We hear from the prophet Baruch, 'Take off your dress of sorrow and distress.'
We hear from the psalmist, 'What marvels the Lord worked for us! Indeed we were glad.'
We hear from St. Paul, 'I pray for all of you, I pray with joy, remembering how you helped spread the Good News.'
We hear from the Gospel of St. Luke, 'And all shall see the salvation of God'.
Bernanos said that the opposite of a Christian people is a sad people. A sad people! What would be the point? What news would there be for us to celebrate, as does Baruch? What news would there be for us to sing about, as does the psalmist? What news would there be for us to spread, as does St. Paul and the people of Philippi? What news would there be for us to proclaim to the whole world, as does St. Luke? Why turn God's good news into bad news or sad news?
Next Sunday is Gaudete Sunday, 'Rejoice' Sunday, but this year the Lectionary gives us a head start on rejoicing in Advent. That is as it should be. Our joy as Christians cannot be contained. It must not be restrained. The penitential always gives way to the salvific. That's the only point of our penance: to make our path straight for rejoicing, to liberate us from the sadness.

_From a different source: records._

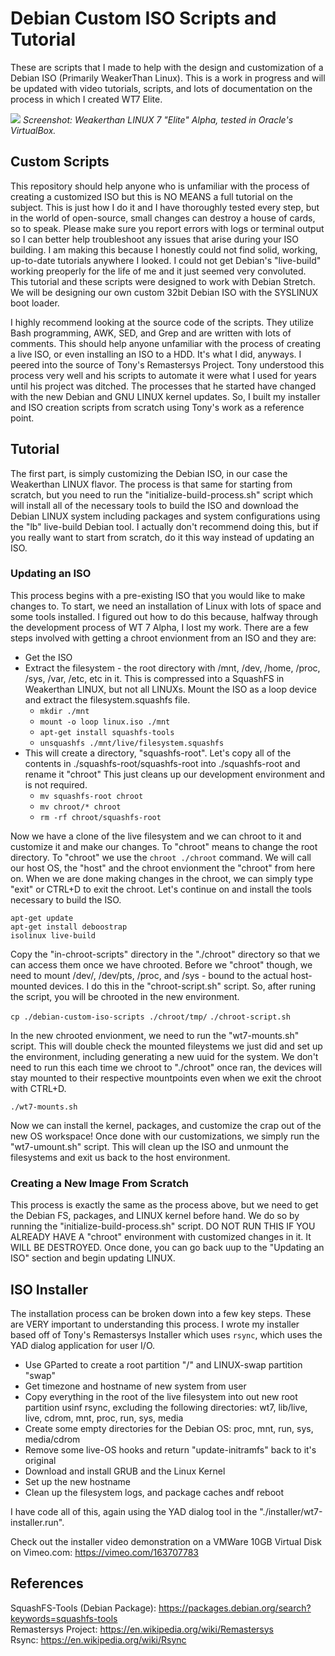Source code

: # Debian Custom ISO Scripts and Tutorial
These are scripts that I made to help with the design and customization of a Debian ISO (Primarily WeakerThan Linux). This is a work in progress and will be updated with video tutorials, scripts, and lots of documentation on the process in which I created WT7 Elite.

<img src="https://weaknetlabs.com/images/dev-img.png"/>
<i>Screenshot: Weakerthan LINUX 7 "Elite" Alpha, tested in Oracle's VirtualBox.</i>

## Custom Scripts
This repository should help anyone who is unfamiliar with the process of creating a customized ISO but this is NO MEANS a full tutorial on the subject. This is just how I do it and I have thoroughly tested every step, but in the world of open-source, small changes can destroy a house of cards, so to speak. Please make sure you report errors with logs or terminal output so I can better help troubleshoot any issues that arise during your ISO building. I am making this because I honestly could not find solid, working, up-to-date tutorials anywhere I looked. I could not get Debian's "live-build" working preoperly for the life of me and it just seemed very convoluted. This tutorial and these scripts were designed to work with Debian Stretch. We will be designing our own custom 32bit Debian ISO with the SYSLINUX boot loader. 

I highly recommend looking at the source code of the scripts. They utilize Bash programming, AWK, SED, and Grep and are written with lots of comments. This should help anyone unfamiliar with the process of creating a live ISO, or even installing an ISO to a HDD. It's what I did, anyways. I peered into the source of Tony's Remastersys Project. Tony understood this process very well and his scripts to automate it were what I used for years until his project was ditched. The processes that he started have changed with the new Debian and GNU LINUX kernel updates. So, I built my installer and ISO creation scripts from scratch using Tony's work as a reference point.

## Tutorial
The first part, is simply customizing the Debian ISO, in our case the Weakerthan LINUX flavor. The process is that same for starting from scratch, but you need to run the "initialize-build-process.sh" script which will install all of the necessary tools to build the ISO and download the Debian LINUX system including packages and system configurations using the "lb" live-build Debian tool. I actually don't recommend doing this, but if you really want to start from scratch, do it this way instead of updating an ISO.

### Updating an ISO
This process begins with a pre-existing ISO that you would like to make changes to. To start, we need an installation of Linux with lots of space and some tools installed. I figured out how to do this because, halfway through the development process of WT 7 Alpha, I lost my work. There are a few steps involved with getting a chroot envionment from an ISO and they are:
* Get the ISO
* Extract the filesystem - the root directory with /mnt, /dev, /home, /proc, /sys, /var, /etc, etc in it. This is compressed into a SquashFS in Weakerthan LINUX, but not all LINUXs. Mount the ISO as a loop device and extract the filesystem.squashfs file.
  * <code>mkdir ./mnt</code> 
  * <code>mount -o loop linux.iso ./mnt</code>
  * <code>apt-get install squashfs-tools</code>
  * <code>unsquashfs ./mnt/live/filesystem.squashfs</code>
* This will create a directory, "squashfs-root". Let's copy all of the contents in ./squashfs-root/squashfs-root into ./squashfs-root and rename it "chroot" This just cleans up our development environment and is not required.
  * <code>mv squashfs-root chroot</code>
  * <code>mv chroot/* chroot</code>
  * <code>rm -rf chroot/squashfs-root</code>

Now we have a clone of the live filesystem and we can chroot to it and customize it and make our changes. To "chroot" means to change the root directory. To "chroot" we use the <code>chroot ./chroot</code> command. We will call our host OS, the "host" and the chroot envionment the "chroot" from here on. When we are done making changes in the chroot, we can simply type "exit" or CTRL+D to exit the chroot. Let's continue on and install the tools necessary to build the ISO.

<code>apt-get update</code><br />
<code>apt-get install deboostrap isolinux live-build</code>

Copy the "in-chroot-scripts" directory in the "./chroot" directory so that we can access them once we have chrooted. Before we "chroot" though, we need to mount /dev/, /dev/pts, /proc, and /sys - bound to the actual host-mounted devices. I do this in the "chroot-script.sh" script. So, after runing the script, you will be chrooted in the new environment.

<code>cp ./debian-custom-iso-scripts ./chroot/tmp/</code>
<code>./chroot-script.sh</code>

In the new chrooted envionment, we need to run the "wt7-mounts.sh" script. This will double check the mounted fileystems we just did and set up the environment, including generating a new uuid for the system. We don't need to run this each time we chroot to "./chroot" once ran, the devices will stay mounted to their respective mountpoints even when we exit the chroot with CTRL+D. 

<code>./wt7-mounts.sh</code>

Now we can install the kernel, packages, and customize the crap out of the new OS workspace! Once done with our customizations, we simply run the "wt7-umount.sh" script. This will clean up the ISO and unmount the filesystems and exit us back to the host environment.

### Creating a New Image From Scratch
This process is exactly the same as the process above, but we need to get the Debian FS, packages, and LINUX kernel before hand. We do so by running the "initialize-build-process.sh" script. DO NOT RUN THIS IF YOU ALREADY HAVE A "chroot" environment with customized changes in it. It WILL BE DESTROYED. Once done, you can go back uup to the "Updating an ISO" section and begin updating LINUX.

## ISO Installer
The installation process can be broken down into a few key steps. These are VERY important to understanding this process. I wrote my installer based off of Tony's Remastersys Installer which uses <code>rsync</code>, which uses the YAD dialog application for user I/O.

* Use GParted to create a root partition "/" and LINUX-swap partition "swap"
* Get timezone and hostname of new system from user
* Copy everything in the root of the live filesystem into out new root partition usinf rsync, excluding the following directories: wt7, lib/live, live, cdrom, mnt, proc, run, sys, media
* Create some empty directories for the Debian OS: proc, mnt, run, sys, media/cdrom
* Remove some live-OS hooks and return "update-initramfs" back to it's original
* Download and install GRUB and the Linux Kernel
* Set up the new hostname
* Clean up the filesystem logs, and package caches andf reboot

I have code all of this, again using the YAD dialog tool in the "./installer/wt7-installer.run".

Check out the installer video demonstration on a VMWare 10GB Virtual Disk on Vimeo.com: https://vimeo.com/163707783

## References
SquashFS-Tools (Debian Package): https://packages.debian.org/search?keywords=squashfs-tools<br />
Remastersys Project: https://en.wikipedia.org/wiki/Remastersys<br />
Rsync: https://en.wikipedia.org/wiki/Rsync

Sadly, I think the penance, the preparation Advent most demands of us Christians these days is to learn anew to be joyful and to learn again to share our joy with others. Please! Christians! Your joy is what's demanded of you -- instead of all that plaintive sermonising against the commercialisation and materialism of the secular Christmas or all that anxious news commentary on how stressful a time Christmas is for people.

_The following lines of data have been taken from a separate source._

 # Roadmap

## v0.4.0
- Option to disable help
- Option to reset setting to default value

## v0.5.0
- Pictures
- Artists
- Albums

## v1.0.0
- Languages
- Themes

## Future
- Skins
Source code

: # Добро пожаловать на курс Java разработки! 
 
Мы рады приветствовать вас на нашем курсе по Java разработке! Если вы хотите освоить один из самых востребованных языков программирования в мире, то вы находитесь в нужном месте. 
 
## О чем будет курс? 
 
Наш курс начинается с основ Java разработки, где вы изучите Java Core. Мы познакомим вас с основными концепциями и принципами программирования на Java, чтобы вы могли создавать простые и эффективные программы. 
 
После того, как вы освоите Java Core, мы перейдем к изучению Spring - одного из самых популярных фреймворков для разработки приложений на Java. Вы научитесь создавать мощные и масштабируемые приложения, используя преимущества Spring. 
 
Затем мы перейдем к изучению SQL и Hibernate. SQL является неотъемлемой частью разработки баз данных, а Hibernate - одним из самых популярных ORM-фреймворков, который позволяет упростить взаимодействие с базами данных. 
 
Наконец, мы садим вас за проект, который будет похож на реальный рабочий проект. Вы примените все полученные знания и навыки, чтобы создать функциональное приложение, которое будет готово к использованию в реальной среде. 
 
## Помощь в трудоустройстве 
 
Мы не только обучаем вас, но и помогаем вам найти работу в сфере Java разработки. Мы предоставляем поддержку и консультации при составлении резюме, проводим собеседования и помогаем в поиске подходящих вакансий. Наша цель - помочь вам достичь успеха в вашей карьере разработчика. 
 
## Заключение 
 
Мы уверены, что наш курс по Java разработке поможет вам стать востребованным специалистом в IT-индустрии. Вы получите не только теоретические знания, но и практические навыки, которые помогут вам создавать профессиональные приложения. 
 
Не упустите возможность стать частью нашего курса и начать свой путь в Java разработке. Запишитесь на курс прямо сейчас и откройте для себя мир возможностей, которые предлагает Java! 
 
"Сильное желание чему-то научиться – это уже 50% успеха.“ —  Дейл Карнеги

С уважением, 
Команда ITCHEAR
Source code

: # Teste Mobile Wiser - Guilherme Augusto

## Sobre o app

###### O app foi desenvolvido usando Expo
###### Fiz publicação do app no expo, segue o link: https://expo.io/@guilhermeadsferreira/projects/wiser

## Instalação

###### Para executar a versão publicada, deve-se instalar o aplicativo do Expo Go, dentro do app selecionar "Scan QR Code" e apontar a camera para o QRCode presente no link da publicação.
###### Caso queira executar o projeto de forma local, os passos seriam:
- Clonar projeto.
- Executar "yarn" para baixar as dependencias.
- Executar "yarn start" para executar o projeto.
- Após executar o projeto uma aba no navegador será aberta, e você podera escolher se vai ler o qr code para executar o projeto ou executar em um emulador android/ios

Christians cannot oppose the world's misdirected 'spirit of Christmas' with some kind of sober sadness or any kind of preaching guilt-trip. They must oppose it with their joy.
What is the source of our joy? Exactly the good news being celebrated, sung, spread and proclaimed in our readings: God has come to be with us. And God shall come again so that we may be with him forever. And not only us, for 'all shall see the salvation of God'. This is no mere clap-trap, no happy-clappy God delusion. It's not any 'spirit' of Christmas, it is Christmas.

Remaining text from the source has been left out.